Data to process:

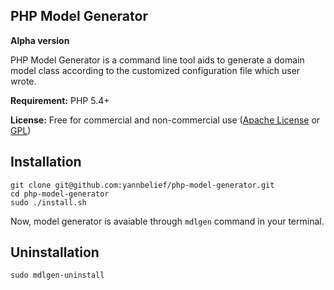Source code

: ## PHP Model Generator 
**Alpha version**

PHP Model Generator is a command line tool aids to generate a domain model class according to the customized configuration file which user wrote.

**Requirement:** PHP 5.4+

**License:** Free for commercial and non-commercial use ([Apache License](http://www.apache.org/licenses/LICENSE-2.0.html) or [GPL](http://www.gnu.org/licenses/gpl-2.0.html))

Installation
---

	git clone git@github.com:yannbelief/php-model-generator.git
    cd php-model-generator
    sudo ./install.sh
    
 Now, model generator is avaiable through `mdlgen` command in your terminal.
 
 ## Uninstallation
 


	sudo mdlgen-uninstall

Instructions for the task: Since the pictures are not wanted, repeat only the rest of the material, exactly as given.

Output for this task:
Source code

: ## PHP Model Generator 
**Alpha version**

PHP Model Generator is a command line tool aids to generate a domain model class according to the customized configuration file which user wrote.

**Requirement:** PHP 5.4+

**License:** Free for commercial and non-commercial use ([Apache License](http://www.apache.org/licenses/LICENSE-2.0.html) or [GPL](http://www.gnu.org/licenses/gpl-2.0.html))

Installation
---

	git clone git@github.com:yannbelief/php-model-generator.git
    cd php-model-generator
    sudo ./install.sh
    
 Now, model generator is avaiable through `mdlgen` command in your terminal.
 
 ## Uninstallation
 


	sudo mdlgen-uninstall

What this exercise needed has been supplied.